Jesp that is marvellous news. Well done.


----------



## Hunibunni (Jan 18, 2009)

Oh wow that's fantastic news Jesp congratulations! 

Xx


----------



## kimmieb (May 9, 2013)

Fantastic news!!!! Congrats to you both


----------



## Treaco (Mar 10, 2005)

Gr8 news, congratulations to u both.xx


----------



## Flash123 (Jan 29, 2006)

What a day...you'll certainly remember this one forever. Congratulations xxx


----------



## Dudders (Jun 18, 2012)

Yay well done Jes   

Such exciting news xxx


----------



## GERTIE179 (Apr 20, 2005)

Huge congrats x


----------



## Smudgey (Mar 13, 2012)

Wow great news ! Congrats ! Xx


----------



## Mummy DIY Diva (Feb 18, 2012)

Fabulous double bubble for  you x x


----------



## SummerTilly (Aug 14, 2013)

Congratulations that's wonderful and a link as well


----------



## oliver222 (Oct 8, 2009)

Fantastic news. That's amazing re your link.


----------



## skyblu (Sep 9, 2010)

Congrats Jes and a lovely blue to top it all. 
Skyblu.xx


----------



## mafergal (Jul 31, 2013)

Oh how lovely! Mahusive congrats on panel & best of luck with your link   It's great news x


----------



## Barbados Girl (Jul 7, 2012)

Amazing!  Two big steps in one day.  Consume lots of fizzy and dance around the house!


----------



## lynsbee (Jun 21, 2013)

O wow fantastic news!!! Congratulations hun


----------



## MummyPea (Jun 11, 2012)

Thanks for the love ladies 

Just got an email from our SW, the FF wants to meet us.... TODAY!!!!!


----------



## flickJ (Feb 9, 2012)

Wow! It's all moving so quickly for you. It must seem like a dream for you, so pleased. You deserve the happiness


----------



## Emma-is-a-mummy (Jan 16, 2012)

Wow congratulations jesp, hope today goes fab  

Bet your running around cleaning as we speak lol xxx


----------



## crazyroychick (Aug 21, 2012)

Yay, massive congrats, hope you get a quick match xx


----------



## EverHopefulmum (Sep 23, 2009)

Congratulations, that is amazing news.


Can i ask if you they had hinted at a match before, or was it like....Yes, and and by the way we think we have a match.....please tell us.

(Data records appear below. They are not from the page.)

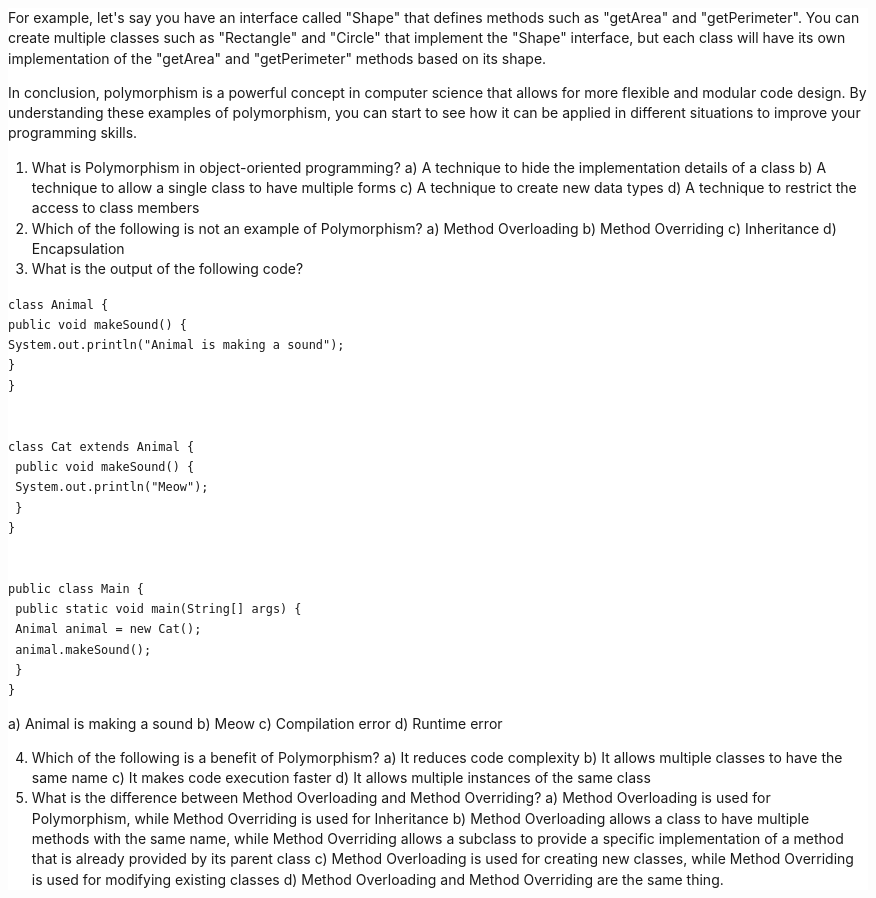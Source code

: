 
For example, let's say you have an interface called "Shape" that defines methods such as "getArea" and "getPerimeter". You can create multiple classes such as "Rectangle" and "Circle" that implement the "Shape" interface, but each class will have its own implementation of the "getArea" and "getPerimeter" methods based on its shape.


In conclusion, polymorphism is a powerful concept in computer science that allows for more flexible and modular code design. By understanding these examples of polymorphism, you can start to see how it can be applied in different situations to improve your programming skills.


1. What is Polymorphism in object-oriented programming?
a) A technique to hide the implementation details of a class
b) A technique to allow a single class to have multiple forms
c) A technique to create new data types
d) A technique to restrict the access to class members
2. Which of the following is not an example of Polymorphism?
a) Method Overloading
b) Method Overriding
c) Inheritance
d) Encapsulation
3. What is the output of the following code?
```
class Animal {
public void makeSound() {
System.out.println("Animal is making a sound");
}
}


class Cat extends Animal {
 public void makeSound() {
 System.out.println("Meow");
 }
}


public class Main {
 public static void main(String[] args) {
 Animal animal = new Cat();
 animal.makeSound();
 }
}
```
a) Animal is making a sound
b) Meow
c) Compilation error
d) Runtime error


4. Which of the following is a benefit of Polymorphism?
a) It reduces code complexity
b) It allows multiple classes to have the same name
c) It makes code execution faster
d) It allows multiple instances of the same class
5. What is the difference between Method Overloading and Method Overriding?
a) Method Overloading is used for Polymorphism, while Method Overriding is used for Inheritance
b) Method Overloading allows a class to have multiple methods with the same name, while Method Overriding allows a subclass to provide a specific implementation of a method that is already provided by its parent class
c) Method Overloading is used for creating new classes, while Method Overriding is used for modifying existing classes
d) Method Overloading and Method Overriding are the same thing.


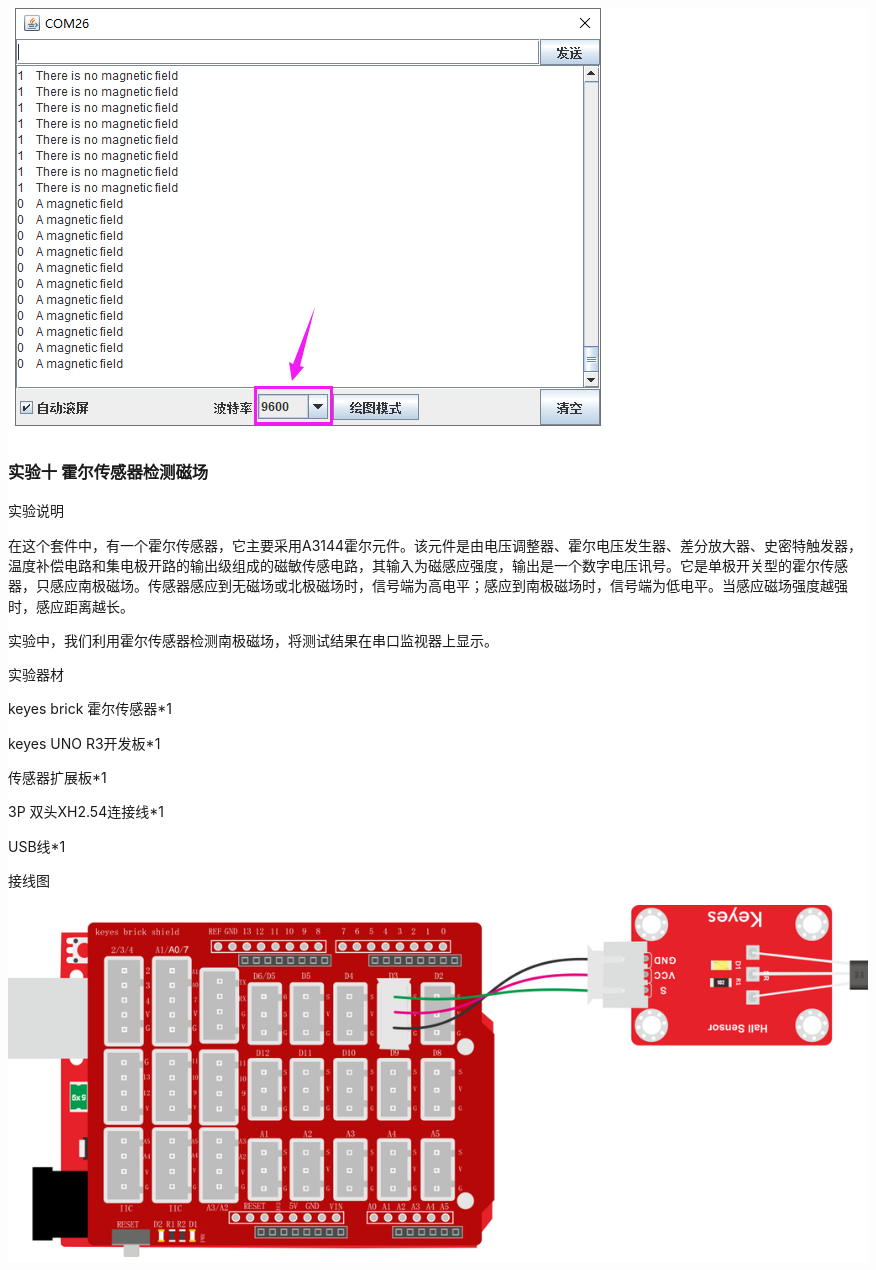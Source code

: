![](media/f8d75124bf69e0602ff2f90d0181accf.png)

### 实验十 霍尔传感器检测磁场

实验说明

在这个套件中，有一个霍尔传感器，它主要采用A3144霍尔元件。该元件是由电压调整器、霍尔电压发生器、差分放大器、史密特触发器，温度补偿电路和集电极开路的输出级组成的磁敏传感电路，其输入为磁感应强度，输出是一个数字电压讯号。它是单极开关型的霍尔传感器，只感应南极磁场。传感器感应到无磁场或北极磁场时，信号端为高电平；感应到南极磁场时，信号端为低电平。当感应磁场强度越强时，感应距离越长。

实验中，我们利用霍尔传感器检测南极磁场，将测试结果在串口监视器上显示。

实验器材

keyes brick 霍尔传感器\*1

keyes UNO R3开发板\*1

传感器扩展板\*1

3P 双头XH2.54连接线\*1

USB线\*1

接线图

![](media/7ec721625b66925363511c303cf94915.png)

At the moment i can only fantasise about getting a date for panel, let alone a yes and a match in the same day.


----------



## MummyPea (Jun 11, 2012)

Hi everhopeful.

The panel chair came out and told us it was a yes. Then our sw took us aside to tell us about the little blue. 

Our panel got put back a month so we had no idea we would go any further until after new years. 

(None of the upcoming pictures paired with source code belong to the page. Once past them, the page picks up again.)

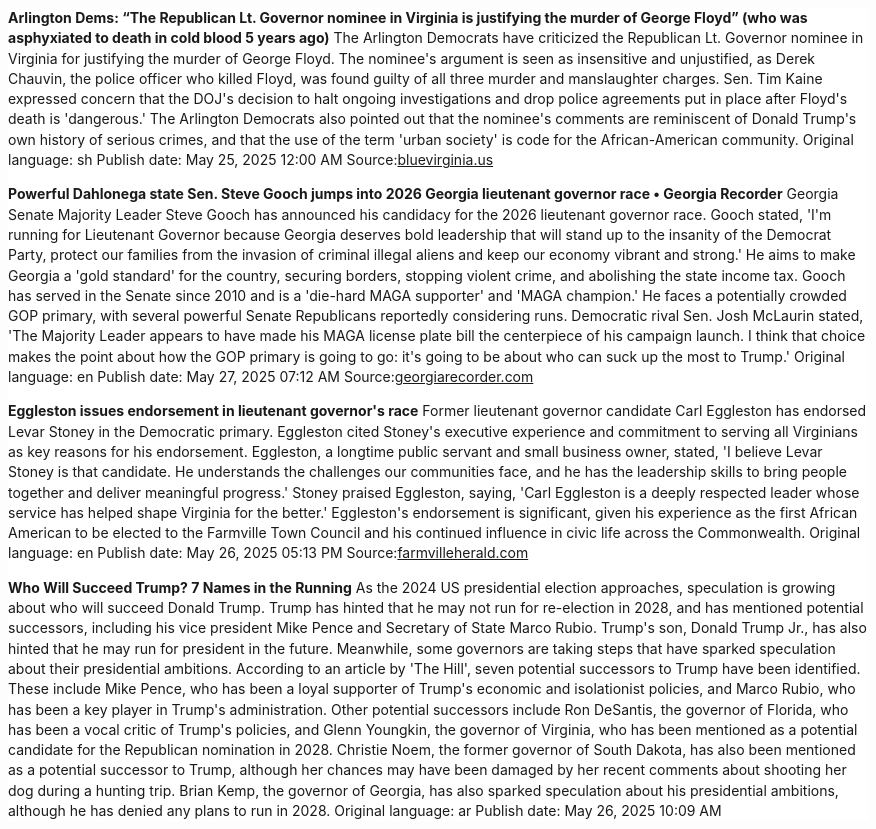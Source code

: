 **Arlington Dems: “The Republican Lt. Governor nominee in Virginia is justifying the murder of George Floyd” (who was asphyxiated to death in cold blood 5 years ago)**
The Arlington Democrats have criticized the Republican Lt. Governor nominee in Virginia for justifying the murder of George Floyd. The nominee's argument is seen as insensitive and unjustified, as Derek Chauvin, the police officer who killed Floyd, was found guilty of all three murder and manslaughter charges. Sen. Tim Kaine expressed concern that the DOJ's decision to halt ongoing investigations and drop police agreements put in place after Floyd's death is 'dangerous.' The Arlington Democrats also pointed out that the nominee's comments are reminiscent of Donald Trump's own history of serious crimes, and that the use of the term 'urban society' is code for the African-American community.
Original language: sh
Publish date: May 25, 2025 12:00 AM
Source:[bluevirginia.us](https://bluevirginia.us/2025/05/arlington-dems-the-republican-lt-governor-nominee-in-virginia-is-justifying-the-murder-of-george-floyd-who-was-asphyxiated-to-death-in-cold-blood-5-years-ago)

**Powerful Dahlonega state Sen. Steve Gooch jumps into 2026 Georgia lieutenant governor race • Georgia Recorder**
Georgia Senate Majority Leader Steve Gooch has announced his candidacy for the 2026 lieutenant governor race. Gooch stated, 'I'm running for Lieutenant Governor because Georgia deserves bold leadership that will stand up to the insanity of the Democrat Party, protect our families from the invasion of criminal illegal aliens and keep our economy vibrant and strong.' He aims to make Georgia a 'gold standard' for the country, securing borders, stopping violent crime, and abolishing the state income tax. Gooch has served in the Senate since 2010 and is a 'die-hard MAGA supporter' and 'MAGA champion.' He faces a potentially crowded GOP primary, with several powerful Senate Republicans reportedly considering runs. Democratic rival Sen. Josh McLaurin stated, 'The Majority Leader appears to have made his MAGA license plate bill the centerpiece of his campaign launch. I think that choice makes the point about how the GOP primary is going to go: it's going to be about who can suck up the most to Trump.'
Original language: en
Publish date: May 27, 2025 07:12 AM
Source:[georgiarecorder.com](https://georgiarecorder.com/briefs/powerful-dahlonega-state-sen-steve-gooch-jumps-into-2026-georgia-lieutenant-governor-race/)

**Eggleston issues endorsement in lieutenant governor's race**
Former lieutenant governor candidate Carl Eggleston has endorsed Levar Stoney in the Democratic primary. Eggleston cited Stoney's executive experience and commitment to serving all Virginians as key reasons for his endorsement. Eggleston, a longtime public servant and small business owner, stated, 'I believe Levar Stoney is that candidate. He understands the challenges our communities face, and he has the leadership skills to bring people together and deliver meaningful progress.' Stoney praised Eggleston, saying, 'Carl Eggleston is a deeply respected leader whose service has helped shape Virginia for the better.' Eggleston's endorsement is significant, given his experience as the first African American to be elected to the Farmville Town Council and his continued influence in civic life across the Commonwealth.
Original language: en
Publish date: May 26, 2025 05:13 PM
Source:[farmvilleherald.com](https://farmvilleherald.com/2025/05/eggleston-issues-endorsement-in-lieutenant-governors-race/)

**Who Will Succeed Trump? 7 Names in the Running**
As the 2024 US presidential election approaches, speculation is growing about who will succeed Donald Trump. Trump has hinted that he may not run for re-election in 2028, and has mentioned potential successors, including his vice president Mike Pence and Secretary of State Marco Rubio. Trump's son, Donald Trump Jr., has also hinted that he may run for president in the future. Meanwhile, some governors are taking steps that have sparked speculation about their presidential ambitions. According to an article by 'The Hill', seven potential successors to Trump have been identified. These include Mike Pence, who has been a loyal supporter of Trump's economic and isolationist policies, and Marco Rubio, who has been a key player in Trump's administration. Other potential successors include Ron DeSantis, the governor of Florida, who has been a vocal critic of Trump's policies, and Glenn Youngkin, the governor of Virginia, who has been mentioned as a potential candidate for the Republican nomination in 2028. Christie Noem, the former governor of South Dakota, has also been mentioned as a potential successor to Trump, although her chances may have been damaged by her recent comments about shooting her dog during a hunting trip. Brian Kemp, the governor of Georgia, has also sparked speculation about his presidential ambitions, although he has denied any plans to run in 2028.
Original language: ar
Publish date: May 26, 2025 10:09 AM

Can't wait to tell my in law's tomorrow! At the moment we're in a little bubble.


----------



## MummyPea (Jun 11, 2012)

Just a little update....

We're meeting with our SW, LO's SW and the FF on Monday.

Fingers crossed!


----------



## crazyroychick (Aug 21, 2012)

Wow, that was fast, amazing! Good luck xx


----------



## KaitsWishOnAMoonbeam (Mar 1, 2011)

Massive congrats hunni  Such great news


----------



## kizzi79 (Jan 9, 2009)

Huge congratulations. Really hope all goes well and you get to bring little boy home ASAP

Love Kiz and lil C  xx


----------